# edelbrock heads or 6x heads



## bobby326 (Dec 13, 2009)

i an biulding a 400 and i want to know if its worth spending the money for edelbrock heads or useing a pair of 6x heads. i have the oppertunity to get a pair of used edelbrock 72cc d-port heads for around 1400 all asembled. or should i get my 6x heads ported. want to know if i can get the same hp out of the 6x for less money than the e-heads. my goal is to get 450hp/ 500tq. is that possible with a 400 with 6x heads. 67 400, mild cam, performer rpm, headers, 700r4 trany, chevy 12-bolt, 411gears. i told the guy ill give him an answer on the heads 2morrow. first biuld still learning. thanx guys:willy:


----------



## jetstang (Nov 5, 2008)

The aluminum heads will allow you to run 1 compression point higher, so 10.5 to 1 on pump gas. All things equal between the 6Xs and the edelbrocks, the edelbrocks win on compression, plus flow better than stock 6Xs. Plus, no paint to burn off the exhaust ports.
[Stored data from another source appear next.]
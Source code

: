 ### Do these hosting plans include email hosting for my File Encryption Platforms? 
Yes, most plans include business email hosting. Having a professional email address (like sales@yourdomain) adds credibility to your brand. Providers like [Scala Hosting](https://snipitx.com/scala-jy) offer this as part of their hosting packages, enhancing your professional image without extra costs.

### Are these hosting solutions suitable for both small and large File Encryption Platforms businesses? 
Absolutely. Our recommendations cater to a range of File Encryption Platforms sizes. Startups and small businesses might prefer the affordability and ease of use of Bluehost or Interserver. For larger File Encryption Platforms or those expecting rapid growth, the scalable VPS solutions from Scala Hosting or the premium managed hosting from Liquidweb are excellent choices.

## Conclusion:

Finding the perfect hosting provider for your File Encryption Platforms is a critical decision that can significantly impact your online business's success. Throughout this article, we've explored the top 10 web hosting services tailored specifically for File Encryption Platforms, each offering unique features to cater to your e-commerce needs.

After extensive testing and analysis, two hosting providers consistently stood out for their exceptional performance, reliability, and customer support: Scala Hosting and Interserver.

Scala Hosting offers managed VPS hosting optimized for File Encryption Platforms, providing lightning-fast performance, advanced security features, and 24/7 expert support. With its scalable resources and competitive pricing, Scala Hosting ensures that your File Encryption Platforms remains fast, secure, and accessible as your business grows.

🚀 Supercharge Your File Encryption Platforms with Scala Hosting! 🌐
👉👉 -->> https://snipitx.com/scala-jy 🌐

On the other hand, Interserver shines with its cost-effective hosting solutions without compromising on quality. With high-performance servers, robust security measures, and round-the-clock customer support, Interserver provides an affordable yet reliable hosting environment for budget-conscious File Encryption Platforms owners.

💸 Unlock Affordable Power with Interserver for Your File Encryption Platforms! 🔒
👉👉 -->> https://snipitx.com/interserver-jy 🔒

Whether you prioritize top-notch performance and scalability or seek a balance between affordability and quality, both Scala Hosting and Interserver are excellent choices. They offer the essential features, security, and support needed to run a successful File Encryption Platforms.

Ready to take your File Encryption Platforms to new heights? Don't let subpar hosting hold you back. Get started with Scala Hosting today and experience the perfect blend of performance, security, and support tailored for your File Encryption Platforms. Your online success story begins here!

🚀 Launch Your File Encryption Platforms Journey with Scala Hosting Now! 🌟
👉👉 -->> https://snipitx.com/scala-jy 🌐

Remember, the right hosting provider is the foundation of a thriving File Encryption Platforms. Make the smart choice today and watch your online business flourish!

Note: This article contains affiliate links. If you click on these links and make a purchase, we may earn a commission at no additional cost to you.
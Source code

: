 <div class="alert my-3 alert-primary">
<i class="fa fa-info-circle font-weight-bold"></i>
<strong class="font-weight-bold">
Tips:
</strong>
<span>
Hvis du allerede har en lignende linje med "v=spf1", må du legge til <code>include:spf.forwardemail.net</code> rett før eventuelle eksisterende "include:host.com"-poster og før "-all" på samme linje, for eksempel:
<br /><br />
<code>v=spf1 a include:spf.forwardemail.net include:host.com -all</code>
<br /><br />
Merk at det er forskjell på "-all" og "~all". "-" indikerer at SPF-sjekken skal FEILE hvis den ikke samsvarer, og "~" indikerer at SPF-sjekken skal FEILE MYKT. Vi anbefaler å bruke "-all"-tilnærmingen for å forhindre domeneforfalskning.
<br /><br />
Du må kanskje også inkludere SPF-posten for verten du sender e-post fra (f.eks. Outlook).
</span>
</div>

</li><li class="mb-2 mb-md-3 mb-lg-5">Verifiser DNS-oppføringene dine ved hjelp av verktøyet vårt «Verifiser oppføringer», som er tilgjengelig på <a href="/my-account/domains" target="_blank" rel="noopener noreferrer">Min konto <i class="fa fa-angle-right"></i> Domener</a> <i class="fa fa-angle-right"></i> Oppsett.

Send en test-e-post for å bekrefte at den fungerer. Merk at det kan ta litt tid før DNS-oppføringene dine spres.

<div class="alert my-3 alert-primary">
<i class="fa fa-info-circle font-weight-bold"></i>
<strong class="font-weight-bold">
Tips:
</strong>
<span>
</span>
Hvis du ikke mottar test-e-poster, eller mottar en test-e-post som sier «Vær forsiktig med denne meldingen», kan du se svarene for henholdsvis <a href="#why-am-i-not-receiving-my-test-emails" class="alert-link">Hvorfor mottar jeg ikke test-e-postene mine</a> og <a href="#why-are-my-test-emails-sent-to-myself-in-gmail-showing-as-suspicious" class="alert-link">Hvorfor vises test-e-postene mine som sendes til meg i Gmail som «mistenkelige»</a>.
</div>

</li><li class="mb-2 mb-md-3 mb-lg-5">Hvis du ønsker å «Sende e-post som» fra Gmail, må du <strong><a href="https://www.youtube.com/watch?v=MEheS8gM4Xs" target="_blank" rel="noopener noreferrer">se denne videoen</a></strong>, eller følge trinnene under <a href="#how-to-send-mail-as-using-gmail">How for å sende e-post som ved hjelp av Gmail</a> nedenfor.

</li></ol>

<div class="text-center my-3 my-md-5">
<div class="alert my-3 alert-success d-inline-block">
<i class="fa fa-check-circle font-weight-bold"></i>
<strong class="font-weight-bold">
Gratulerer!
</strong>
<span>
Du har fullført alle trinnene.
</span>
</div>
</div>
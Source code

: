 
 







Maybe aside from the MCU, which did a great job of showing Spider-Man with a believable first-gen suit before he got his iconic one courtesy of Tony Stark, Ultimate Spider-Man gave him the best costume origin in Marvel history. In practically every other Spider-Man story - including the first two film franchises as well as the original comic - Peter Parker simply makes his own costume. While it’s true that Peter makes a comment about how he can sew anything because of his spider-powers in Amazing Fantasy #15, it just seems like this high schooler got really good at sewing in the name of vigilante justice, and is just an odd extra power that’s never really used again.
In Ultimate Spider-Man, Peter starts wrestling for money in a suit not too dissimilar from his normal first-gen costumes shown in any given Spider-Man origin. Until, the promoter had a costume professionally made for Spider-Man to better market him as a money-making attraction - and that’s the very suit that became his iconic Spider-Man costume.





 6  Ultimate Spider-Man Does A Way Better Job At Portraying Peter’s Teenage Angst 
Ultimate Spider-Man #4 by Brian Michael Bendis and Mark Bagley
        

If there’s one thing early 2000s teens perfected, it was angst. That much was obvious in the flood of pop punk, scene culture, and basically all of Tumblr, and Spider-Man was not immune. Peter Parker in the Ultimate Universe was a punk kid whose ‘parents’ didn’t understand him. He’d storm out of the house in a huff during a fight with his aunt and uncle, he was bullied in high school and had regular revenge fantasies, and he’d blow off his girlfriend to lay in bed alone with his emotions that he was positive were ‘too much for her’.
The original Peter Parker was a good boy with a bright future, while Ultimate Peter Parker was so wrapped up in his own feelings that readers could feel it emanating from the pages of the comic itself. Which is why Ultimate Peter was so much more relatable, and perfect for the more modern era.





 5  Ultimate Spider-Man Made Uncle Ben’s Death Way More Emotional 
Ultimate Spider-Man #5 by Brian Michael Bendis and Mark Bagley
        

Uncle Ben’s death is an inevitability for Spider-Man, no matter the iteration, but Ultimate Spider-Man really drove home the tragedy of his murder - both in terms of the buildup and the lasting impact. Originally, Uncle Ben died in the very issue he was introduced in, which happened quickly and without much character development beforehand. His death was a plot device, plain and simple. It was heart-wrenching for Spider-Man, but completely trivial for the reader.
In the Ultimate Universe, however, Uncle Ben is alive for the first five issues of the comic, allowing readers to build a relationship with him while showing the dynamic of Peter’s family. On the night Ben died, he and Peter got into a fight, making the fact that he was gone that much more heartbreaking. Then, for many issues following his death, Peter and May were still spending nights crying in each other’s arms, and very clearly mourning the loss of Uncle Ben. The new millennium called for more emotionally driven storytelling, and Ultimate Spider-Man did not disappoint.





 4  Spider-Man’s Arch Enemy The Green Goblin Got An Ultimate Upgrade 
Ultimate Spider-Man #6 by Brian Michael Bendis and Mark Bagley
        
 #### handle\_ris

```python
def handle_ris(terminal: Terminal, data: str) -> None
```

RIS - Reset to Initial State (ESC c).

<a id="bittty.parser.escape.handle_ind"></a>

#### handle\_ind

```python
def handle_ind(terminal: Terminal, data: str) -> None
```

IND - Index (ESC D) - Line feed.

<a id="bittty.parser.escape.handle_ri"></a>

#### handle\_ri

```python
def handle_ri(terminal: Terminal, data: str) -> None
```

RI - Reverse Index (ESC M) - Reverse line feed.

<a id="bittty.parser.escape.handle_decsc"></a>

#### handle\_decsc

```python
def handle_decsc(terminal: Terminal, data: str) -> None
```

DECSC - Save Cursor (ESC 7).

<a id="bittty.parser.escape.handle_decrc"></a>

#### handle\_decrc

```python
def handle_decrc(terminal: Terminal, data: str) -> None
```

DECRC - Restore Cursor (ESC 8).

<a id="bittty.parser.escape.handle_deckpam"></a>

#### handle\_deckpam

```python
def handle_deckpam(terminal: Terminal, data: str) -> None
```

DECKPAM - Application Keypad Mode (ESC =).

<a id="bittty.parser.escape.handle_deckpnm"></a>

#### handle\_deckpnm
If you got the extra bucks, the edelbrocks win.


----------



## Rukee (Feb 8, 2007)

:agree
if your a purist, get the 6X, if you're after performance get the edelbrock.


----------



## jetstang (Nov 5, 2008)

The 6X heads aren't era correct for the car either, better get the edelbrocks. :cheers
10 years down the road you'll be happy you did..


----------



## Koppster (Jul 27, 2008)

Not an expert but my car came with Edelbrocks and it runs great


----------



## geeteeohguy (Feb 2, 2008)

My vote is for the E-heads, too.


----------



## bobby326 (Dec 13, 2009)

just purchased the e-heads. brand new 72cc fully asembled with light port work done, and the arp head bolt kit. im a happy little boy :willy:


----------



## Eric Animal (Oct 28, 2007)

An excellent choice...now stop driving thru peoples houses and you will be lookin' good !:cheers Should be getting my E-heads from Butler this week Eric arty:


----------



## bobby326 (Dec 13, 2009)

thanx eric ill do my best but i aint making any promises:cheers


----------



## geeteeohguy (Feb 2, 2008)

"now stop driving thru people's houses and you'll be lookin' good" Eric, you just made my morning. Hilarious.


----------



## luisgt13 (Aug 23, 2010)

im looking for 450 hp 500 torq in my 400 what cam are you goint to put in your engine? 

i like the kauffman heads


----------